Some DR offerings explicitly don’t include routine test drills as a managed feature. If you don’t test restores, you don’t have recovery just storage. 

The responsibility matrix you should put in the contract

This is the table you paste into the SOW and grep during incidents.

Layer

Provider owns (typical)

You own (typical)

Datacenter + hardware

power, racks, physical security

nothing

Virtualization

host/hypervisor baseline

guest OS if you run VMs 

Managed Kubernetes control plane

API server/etcd/control-plane upgrades

RBAC, admission, policies, namespaces, workloads 

Worker nodes

varies by service tier

node OS patching, runtime, add-ons (unless explicitly managed) 

Backups/DR engine

replication + orchestration

restore tests, app consistency, recovery validation 

Security

“of the cloud” controls

“in the cloud” configuration, identities, data 

Why it matters

This is incident math, not procurement fluff.

Faster incident routing

If the boundary is clear, you don’t spend 45 minutes arguing about whose problem it is. You open the right ticket and move on.

Cleaner RTO/RPO planning

Providers can offer targets like <15 min RTO and <5 min RPO for DR, but your app still needs to restore validation and cutover steps you can execute under stress. 

Fewer “surprise” costs

Managed services reduce ops toil. They don’t remove engineering work caused by fragile app design or bad change control.

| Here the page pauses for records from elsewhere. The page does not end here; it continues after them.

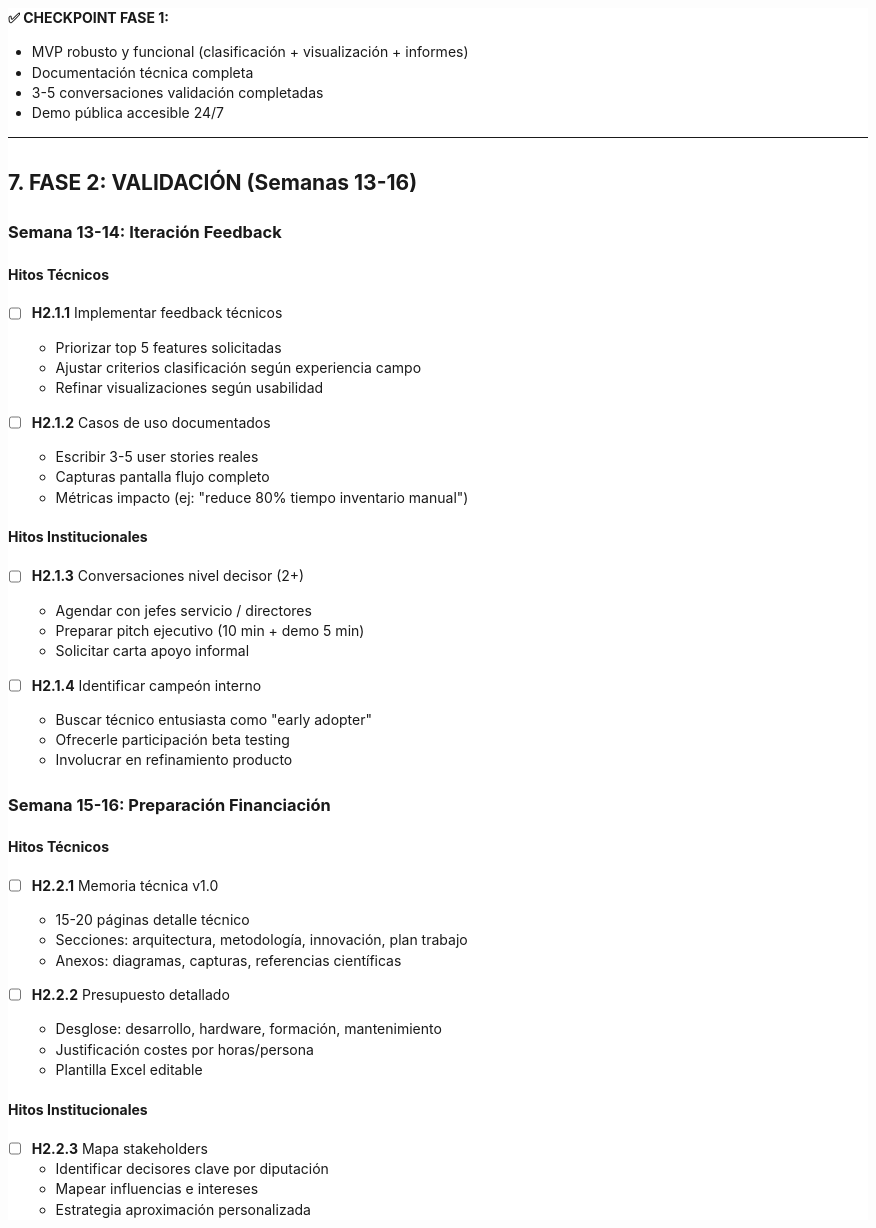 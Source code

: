 **✅ CHECKPOINT FASE 1:**
- MVP robusto y funcional (clasificación + visualización + informes)
- Documentación técnica completa
- 3-5 conversaciones validación completadas
- Demo pública accesible 24/7

---

## 7. FASE 2: VALIDACIÓN (Semanas 13-16)

### Semana 13-14: Iteración Feedback

#### **Hitos Técnicos**
- [ ] **H2.1.1** Implementar feedback técnicos
  - Priorizar top 5 features solicitadas
  - Ajustar criterios clasificación según experiencia campo
  - Refinar visualizaciones según usabilidad

- [ ] **H2.1.2** Casos de uso documentados
  - Escribir 3-5 user stories reales
  - Capturas pantalla flujo completo
  - Métricas impacto (ej: "reduce 80% tiempo inventario manual")

#### **Hitos Institucionales**
- [ ] **H2.1.3** Conversaciones nivel decisor (2+)
  - Agendar con jefes servicio / directores
  - Preparar pitch ejecutivo (10 min + demo 5 min)
  - Solicitar carta apoyo informal

- [ ] **H2.1.4** Identificar campeón interno
  - Buscar técnico entusiasta como "early adopter"
  - Ofrecerle participación beta testing
  - Involucrar en refinamiento producto

### Semana 15-16: Preparación Financiación

#### **Hitos Técnicos**
- [ ] **H2.2.1** Memoria técnica v1.0
  - 15-20 páginas detalle técnico
  - Secciones: arquitectura, metodología, innovación, plan trabajo
  - Anexos: diagramas, capturas, referencias científicas

- [ ] **H2.2.2** Presupuesto detallado
  - Desglose: desarrollo, hardware, formación, mantenimiento
  - Justificación costes por horas/persona
  - Plantilla Excel editable

#### **Hitos Institucionales**
- [ ] **H2.2.3** Mapa stakeholders
  - Identificar decisores clave por diputación
  - Mapear influencias e intereses
  - Estrategia aproximación personalizada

What this looks like with AceCloud.ai

This is how to map “managed” scope to actual service pages and enforceable statements.

  • Managed Kubernetes Control Plane: states HA operation and a 99.99% uptime SLA for production workloads. Treat that as “provider owns the control plane” in your RACI. 
  • Cloud uptime SLA statement: AceCloud also publishes a 99.99% uptime claim with an explicit downtime math note (“52 minutes per year”). Use that language in your SOW if it matches your scope. 
  • Disaster Recovery service: documents DR orchestration and publishes RTO/RPO claims (including the <15/<5 figures on a replication page). Also calls out limitations like DR test capabilities. Put both the capability and the limitation in your runbook. 
  • Fully managed private cloud: if your requirement is isolation + “someone else runs the platform,” this is the managed-infra pattern without public multi-tenant tradeoffs. 

Buying checklist

Ask these questions. Get the answers in writing.

  1. What is the SLA, and which component? (control plane vs nodes vs storage vs network) 
  2. Who patches what? (control plane, node OS, CNI, ingress, runtime) 
  3. What is the support boundary? (what’s excluded, what voids support, what is “best effort”) 
  4. How do backups and restores work? (RTO/RPO, restore steps, restore testing cadence) 
  5. How do upgrades work? (maintenance windows, rollback, version policy) 

Conclusion

Managed cloud infrastructure works when the boundary is explicit. You outsource day-2 ops for the layers the provider controls control plane upkeep, platform patching, monitoring, and DR mechanics. You still own identities, data protection choices, network intent, and workload config. Put the RACI in the contract, then script restores and incident runbooks around it.